▸ Given data:
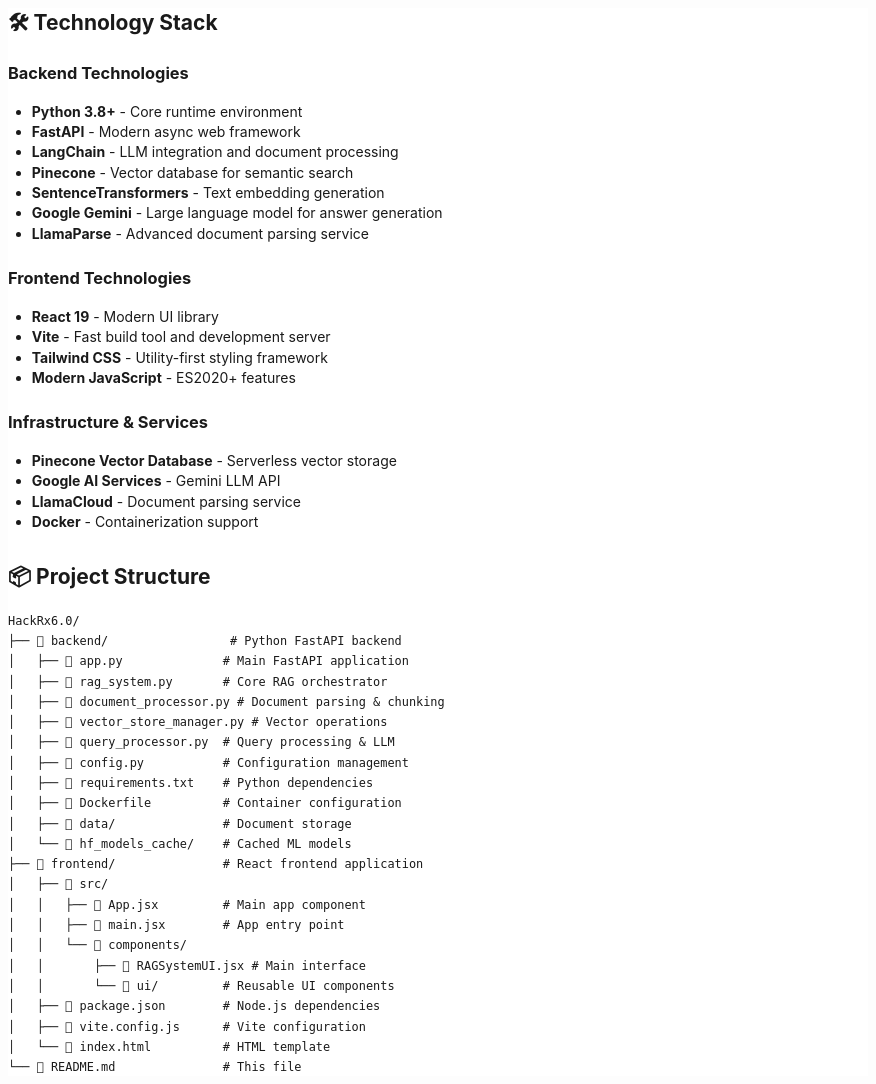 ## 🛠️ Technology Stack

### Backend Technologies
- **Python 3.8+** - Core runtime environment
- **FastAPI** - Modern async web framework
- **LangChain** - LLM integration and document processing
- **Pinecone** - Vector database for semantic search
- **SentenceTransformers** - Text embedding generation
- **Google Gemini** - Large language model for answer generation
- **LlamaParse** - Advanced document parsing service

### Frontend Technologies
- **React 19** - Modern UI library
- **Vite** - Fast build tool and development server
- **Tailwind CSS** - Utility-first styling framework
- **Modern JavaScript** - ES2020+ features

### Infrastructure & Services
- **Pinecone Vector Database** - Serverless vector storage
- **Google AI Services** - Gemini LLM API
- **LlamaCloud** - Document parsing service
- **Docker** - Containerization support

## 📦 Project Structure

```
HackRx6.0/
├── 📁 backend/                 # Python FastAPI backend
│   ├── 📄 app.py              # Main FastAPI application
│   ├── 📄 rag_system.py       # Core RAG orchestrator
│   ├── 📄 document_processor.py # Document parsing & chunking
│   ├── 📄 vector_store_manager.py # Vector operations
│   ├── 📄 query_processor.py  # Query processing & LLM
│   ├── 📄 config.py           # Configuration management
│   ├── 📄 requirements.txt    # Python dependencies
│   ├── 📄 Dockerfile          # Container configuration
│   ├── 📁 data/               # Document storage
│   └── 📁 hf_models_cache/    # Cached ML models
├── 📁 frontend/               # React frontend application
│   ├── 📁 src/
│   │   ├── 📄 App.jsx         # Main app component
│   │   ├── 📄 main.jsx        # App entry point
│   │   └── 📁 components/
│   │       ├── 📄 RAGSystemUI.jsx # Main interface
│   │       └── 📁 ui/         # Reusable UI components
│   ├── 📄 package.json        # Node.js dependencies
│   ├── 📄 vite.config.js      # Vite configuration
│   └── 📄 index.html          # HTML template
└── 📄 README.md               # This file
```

▸ Task brief:
Without the pictures, copy the material exactly as given.

▸ Answer section:
 ## 🛠️ Technology Stack

### Backend Technologies
- **Python 3.8+** - Core runtime environment
- **FastAPI** - Modern async web framework
- **LangChain** - LLM integration and document processing
- **Pinecone** - Vector database for semantic search
- **SentenceTransformers** - Text embedding generation
- **Google Gemini** - Large language model for answer generation
- **LlamaParse** - Advanced document parsing service

### Frontend Technologies
- **React 19** - Modern UI library
- **Vite** - Fast build tool and development server
- **Tailwind CSS** - Utility-first styling framework
- **Modern JavaScript** - ES2020+ features

### Infrastructure & Services
- **Pinecone Vector Database** - Serverless vector storage
- **Google AI Services** - Gemini LLM API
- **LlamaCloud** - Document parsing service
- **Docker** - Containerization support

## 📦 Project Structure

```
HackRx6.0/
├── 📁 backend/                 # Python FastAPI backend
│   ├── 📄 app.py              # Main FastAPI application
│   ├── 📄 rag_system.py       # Core RAG orchestrator
│   ├── 📄 document_processor.py # Document parsing & chunking
│   ├── 📄 vector_store_manager.py # Vector operations
│   ├── 📄 query_processor.py  # Query processing & LLM
│   ├── 📄 config.py           # Configuration management
│   ├── 📄 requirements.txt    # Python dependencies
│   ├── 📄 Dockerfile          # Container configuration
│   ├── 📁 data/               # Document storage
│   └── 📁 hf_models_cache/    # Cached ML models
├── 📁 frontend/               # React frontend application
│   ├── 📁 src/
│   │   ├── 📄 App.jsx         # Main app component
│   │   ├── 📄 main.jsx        # App entry point
│   │   └── 📁 components/
│   │       ├── 📄 RAGSystemUI.jsx # Main interface
│   │       └── 📁 ui/         # Reusable UI components
│   ├── 📄 package.json        # Node.js dependencies
│   ├── 📄 vite.config.js      # Vite configuration
│   └── 📄 index.html          # HTML template
└── 📄 README.md               # This file
```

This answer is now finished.